I confirmed the location, then gave him the usual instructions. “Stay on the line. We’re dispatching emergency personnel. Tell me what happened.”
He started crying and said, “She was laughing and jumping rope. Then her skin got all blotchy and wrinkled. Her hair lost its color. She hunched over. She can’t even walk now without support. It happened right in front of my eyes. It’s awful.”
I asked him, “Can you tell if she’s breathing normally?”
A woman came on the line. She said, “Hello, I’m sorry about this call. I’m Sally Jenkins with the Whispering Willows Senior Care Facility. Mr. Jones is a little confused. I came with him and his wife to the park where they first met eighty-two years ago. Everything’s okay.”
I wanted to be sure I understood her, so I verified. “Just to be clear, Ms. Jenkins, you’re telling me there’s no emergency. Nothing Mr. Jones said is correct. Do I have that right?”
“Well, no,” she said, “everything he told you was accurate. He met his wife under this very tree. They come back every anniversary. He watched all those terrible things happen to her, but you’re right it’s not an emergency — more of a slow-motion, every-day-life kind of tragedy. Would’ve been much worse if it happened all at once instead of taking decades.”
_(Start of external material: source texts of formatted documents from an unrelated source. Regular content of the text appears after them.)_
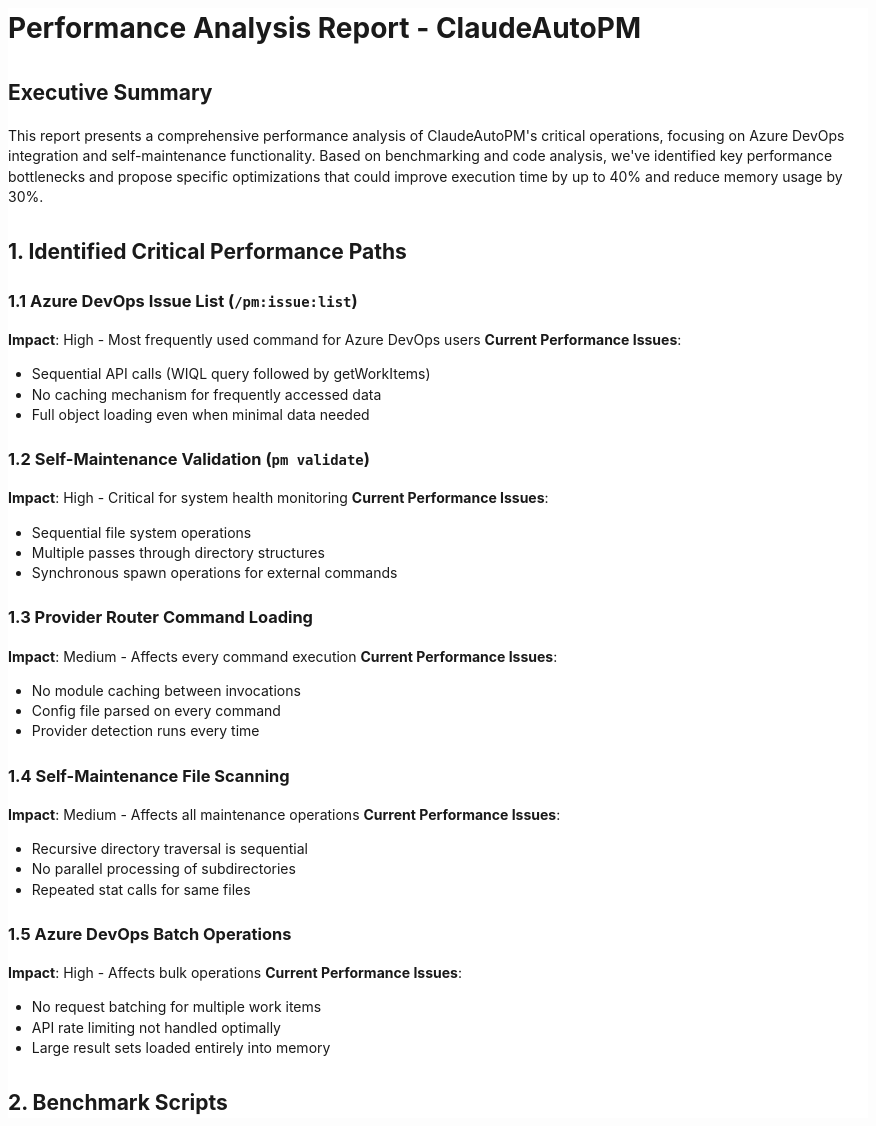 # Performance Analysis Report - ClaudeAutoPM

## Executive Summary

This report presents a comprehensive performance analysis of ClaudeAutoPM's critical operations, focusing on Azure DevOps integration and self-maintenance functionality. Based on benchmarking and code analysis, we've identified key performance bottlenecks and propose specific optimizations that could improve execution time by up to 40% and reduce memory usage by 30%.

## 1. Identified Critical Performance Paths

### 1.1 Azure DevOps Issue List (`/pm:issue:list`)
**Impact**: High - Most frequently used command for Azure DevOps users
**Current Performance Issues**:
- Sequential API calls (WIQL query followed by getWorkItems)
- No caching mechanism for frequently accessed data
- Full object loading even when minimal data needed

### 1.2 Self-Maintenance Validation (`pm validate`)
**Impact**: High - Critical for system health monitoring
**Current Performance Issues**:
- Sequential file system operations
- Multiple passes through directory structures
- Synchronous spawn operations for external commands

### 1.3 Provider Router Command Loading
**Impact**: Medium - Affects every command execution
**Current Performance Issues**:
- No module caching between invocations
- Config file parsed on every command
- Provider detection runs every time

### 1.4 Self-Maintenance File Scanning
**Impact**: Medium - Affects all maintenance operations
**Current Performance Issues**:
- Recursive directory traversal is sequential
- No parallel processing of subdirectories
- Repeated stat calls for same files

### 1.5 Azure DevOps Batch Operations
**Impact**: High - Affects bulk operations
**Current Performance Issues**:
- No request batching for multiple work items
- API rate limiting not handled optimally
- Large result sets loaded entirely into memory

## 2. Benchmark Scripts
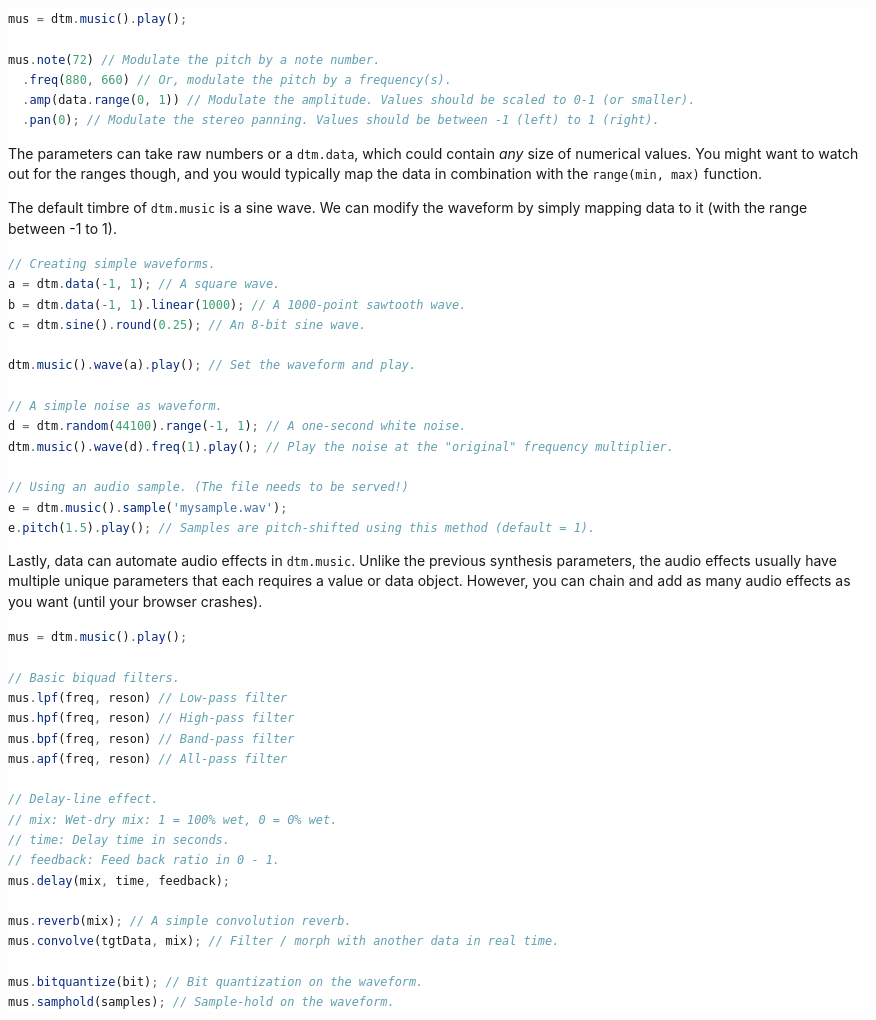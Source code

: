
 ```javascript
mus = dtm.music().play();

mus.note(72) // Modulate the pitch by a note number.
  .freq(880, 660) // Or, modulate the pitch by a frequency(s).
  .amp(data.range(0, 1)) // Modulate the amplitude. Values should be scaled to 0-1 (or smaller).
  .pan(0); // Modulate the stereo panning. Values should be between -1 (left) to 1 (right).
```

The parameters can take raw numbers or a `dtm.data`, which could contain *any* size of numerical values. You might want to watch out for the ranges though, and you would typically map the data in combination with the `range(min, max)` function.

The default timbre of `dtm.music` is a sine wave. We can modify the waveform by simply mapping data to it (with the range between -1 to 1).

```javascript
// Creating simple waveforms.
a = dtm.data(-1, 1); // A square wave.
b = dtm.data(-1, 1).linear(1000); // A 1000-point sawtooth wave.
c = dtm.sine().round(0.25); // An 8-bit sine wave.

dtm.music().wave(a).play(); // Set the waveform and play.

// A simple noise as waveform.
d = dtm.random(44100).range(-1, 1); // A one-second white noise.
dtm.music().wave(d).freq(1).play(); // Play the noise at the "original" frequency multiplier.

// Using an audio sample. (The file needs to be served!)
e = dtm.music().sample('mysample.wav');
e.pitch(1.5).play(); // Samples are pitch-shifted using this method (default = 1).
```

Lastly, data can automate audio effects in `dtm.music`. Unlike the previous synthesis parameters, the audio effects usually have multiple unique parameters that each requires a value or data object. However, you can chain and add as many audio effects as you want (until your browser crashes).

```javascript
mus = dtm.music().play();

// Basic biquad filters.
mus.lpf(freq, reson) // Low-pass filter
mus.hpf(freq, reson) // High-pass filter
mus.bpf(freq, reson) // Band-pass filter
mus.apf(freq, reson) // All-pass filter

// Delay-line effect.
// mix: Wet-dry mix: 1 = 100% wet, 0 = 0% wet.
// time: Delay time in seconds.
// feedback: Feed back ratio in 0 - 1.
mus.delay(mix, time, feedback);

mus.reverb(mix); // A simple convolution reverb.
mus.convolve(tgtData, mix); // Filter / morph with another data in real time.

mus.bitquantize(bit); // Bit quantization on the waveform.
mus.samphold(samples); // Sample-hold on the waveform.
```
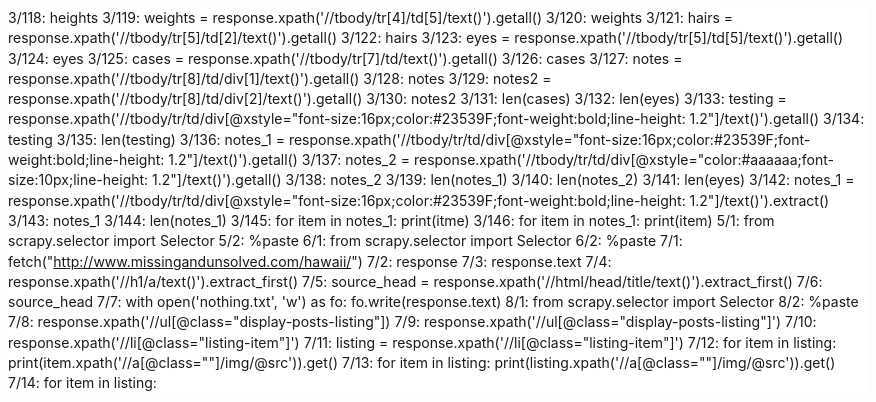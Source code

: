 3/118: heights
3/119: weights = response.xpath('//tbody/tr[4]/td[5]/text()').getall()
3/120: weights
3/121: hairs = response.xpath('//tbody/tr[5]/td[2]/text()').getall()
3/122: hairs
3/123: eyes = response.xpath('//tbody/tr[5]/td[5]/text()').getall()
3/124: eyes
3/125: cases = response.xpath('//tbody/tr[7]/td/text()').getall()
3/126: cases
3/127: notes = response.xpath('//tbody/tr[8]/td/div[1]/text()').getall()
3/128: notes
3/129: notes2 = response.xpath('//tbody/tr[8]/td/div[2]/text()').getall()
3/130: notes2
3/131: len(cases)
3/132: len(eyes)
3/133: testing = response.xpath('//tbody/tr/td/div[@xstyle="font-size:16px;color:#23539F;font-weight:bold;line-height: 1.2"]/text()').getall()
3/134: testing
3/135: len(testing)
3/136: notes_1 = response.xpath('//tbody/tr/td/div[@xstyle="font-size:16px;color:#23539F;font-weight:bold;line-height: 1.2"]/text()').getall()
3/137: notes_2 = response.xpath('//tbody/tr/td/div[@xstyle="color:#aaaaaa;font-size:10px;line-height: 1.2"]/text()').getall()
3/138: notes_2
3/139: len(notes_1)
3/140: len(notes_2)
3/141: len(eyes)
3/142: notes_1 = response.xpath('//tbody/tr/td/div[@xstyle="font-size:16px;color:#23539F;font-weight:bold;line-height: 1.2"]/text()').extract()
3/143: notes_1
3/144: len(notes_1)
3/145:
for item in notes_1:
    print(itme)
3/146:
for item in notes_1:
    print(item)
 5/1: from scrapy.selector import Selector
 5/2: %paste
 6/1: from scrapy.selector import Selector
 6/2: %paste
 7/1: fetch("http://www.missingandunsolved.com/hawaii/")
 7/2: response
 7/3: response.text
 7/4: response.xpath('//h1/a/text()').extract_first()
 7/5: source_head = response.xpath('//html/head/title/text()').extract_first()
 7/6: source_head
 7/7:
with open('nothing.txt', 'w') as fo:
    fo.write(response.text)
 8/1: from scrapy.selector import Selector
 8/2: %paste
 7/8: response.xpath('//ul[@class="display-posts-listing"])
 7/9: response.xpath('//ul[@class="display-posts-listing"]')
7/10: response.xpath('//li[@class="listing-item"]')
7/11: listing = response.xpath('//li[@class="listing-item"]')
7/12:
for item in listing:
    print(item.xpath('//a[@class=""]/img/@src')).get()
7/13:
for item in listing:
    print(listing.xpath('//a[@class=""]/img/@src')).get()
7/14:
for item in listing: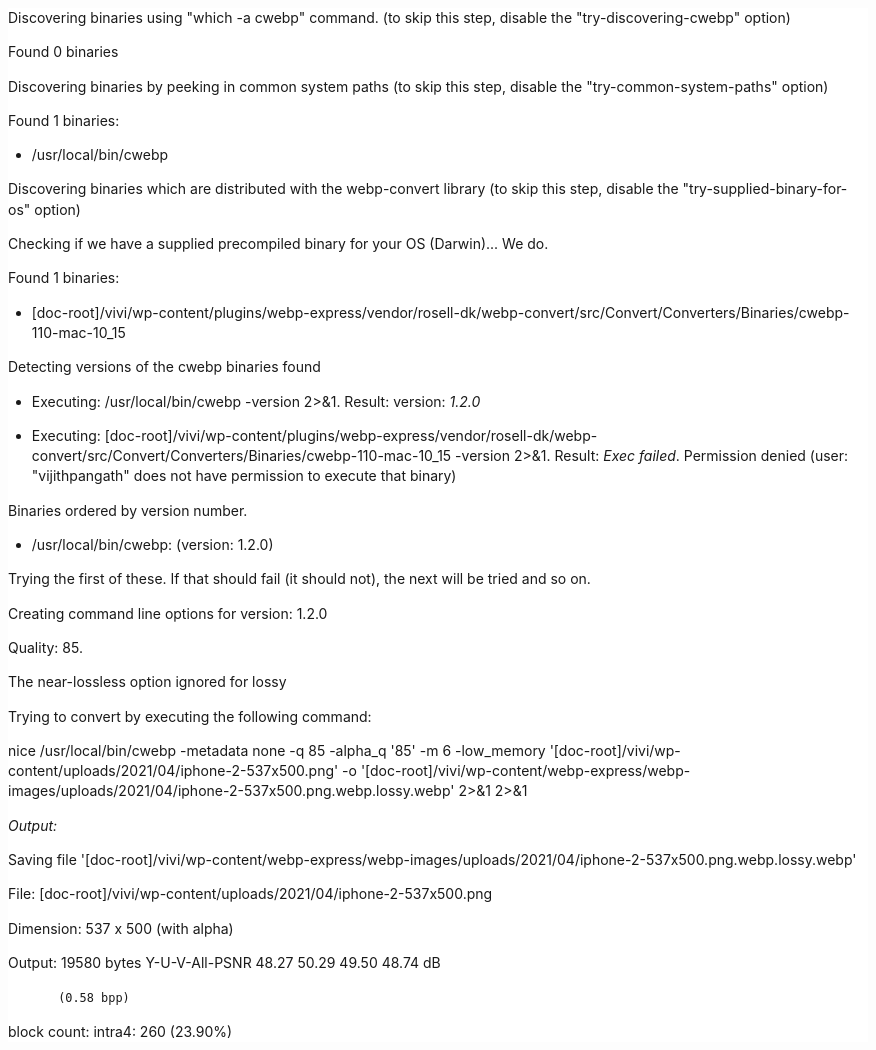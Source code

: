 Discovering binaries using "which -a cwebp" command. (to skip this step, disable the "try-discovering-cwebp" option)

Found 0 binaries

Discovering binaries by peeking in common system paths (to skip this step, disable the "try-common-system-paths" option)

Found 1 binaries: 

- /usr/local/bin/cwebp

Discovering binaries which are distributed with the webp-convert library (to skip this step, disable the "try-supplied-binary-for-os" option)

Checking if we have a supplied precompiled binary for your OS (Darwin)... We do.

Found 1 binaries: 

- [doc-root]/vivi/wp-content/plugins/webp-express/vendor/rosell-dk/webp-convert/src/Convert/Converters/Binaries/cwebp-110-mac-10_15

Detecting versions of the cwebp binaries found

- Executing: /usr/local/bin/cwebp -version 2>&1. Result: version: *1.2.0*

- Executing: [doc-root]/vivi/wp-content/plugins/webp-express/vendor/rosell-dk/webp-convert/src/Convert/Converters/Binaries/cwebp-110-mac-10_15 -version 2>&1. Result: *Exec failed*. Permission denied (user: "vijithpangath" does not have permission to execute that binary)

Binaries ordered by version number.

- /usr/local/bin/cwebp: (version: 1.2.0)

Trying the first of these. If that should fail (it should not), the next will be tried and so on.

Creating command line options for version: 1.2.0

Quality: 85. 

The near-lossless option ignored for lossy

Trying to convert by executing the following command:

nice /usr/local/bin/cwebp -metadata none -q 85 -alpha_q '85' -m 6 -low_memory '[doc-root]/vivi/wp-content/uploads/2021/04/iphone-2-537x500.png' -o '[doc-root]/vivi/wp-content/webp-express/webp-images/uploads/2021/04/iphone-2-537x500.png.webp.lossy.webp' 2>&1 2>&1


*Output:* 

Saving file '[doc-root]/vivi/wp-content/webp-express/webp-images/uploads/2021/04/iphone-2-537x500.png.webp.lossy.webp'

File:      [doc-root]/vivi/wp-content/uploads/2021/04/iphone-2-537x500.png

Dimension: 537 x 500 (with alpha)

Output:    19580 bytes Y-U-V-All-PSNR 48.27 50.29 49.50   48.74 dB

           (0.58 bpp)

block count:  intra4:        260  (23.90%)
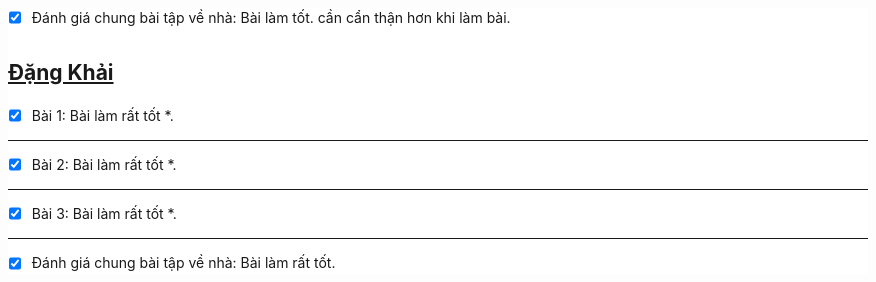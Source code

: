 - [x] Đánh giá chung bài tập về nhà: Bài làm tốt. cần cẩn thận hơn khi làm bài.

## [Đặng Khải](https://github.com/AlbertKhai/f8-fullstack-offline/tree/main/Day-18)

- [x] Bài 1: Bài làm rất tốt \*.

---

- [x] Bài 2: Bài làm rất tốt \*.

---

- [x] Bài 3: Bài làm rất tốt \*.

---

- [x] Đánh giá chung bài tập về nhà: Bài làm rất tốt.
That night I had a hard time falling asleep. Oh, lordy, the memory of my dream makes me shiver! I was walking on grass in slow motion through a fog. Women with baby carriages were passing me at a brisk clip. Every so often, I’d look into a carriage. Each baby was a little bit older than the last one. They were all girls.
The last baby I looked at jumped out of the carriage and ran ahead. A whole line of toddlers followed her and grew step-by-step into little girls. They bounced along with their pigtails and pony tails, their blue dresses and pink shorts. A ladder emerged out of the fog. They all headed toward it. It was the back of a sliding board.
I watched the girls climb, one after another. By the time they reached the top, they were young women. Such glee showed on their faces as they started to slide. By the bottom, they had grown old. They stood up and plodded ahead with canes, then walkers. Next, they got into wheelchairs. Where the fog grew thickest, men loaded them into caskets and carried them away.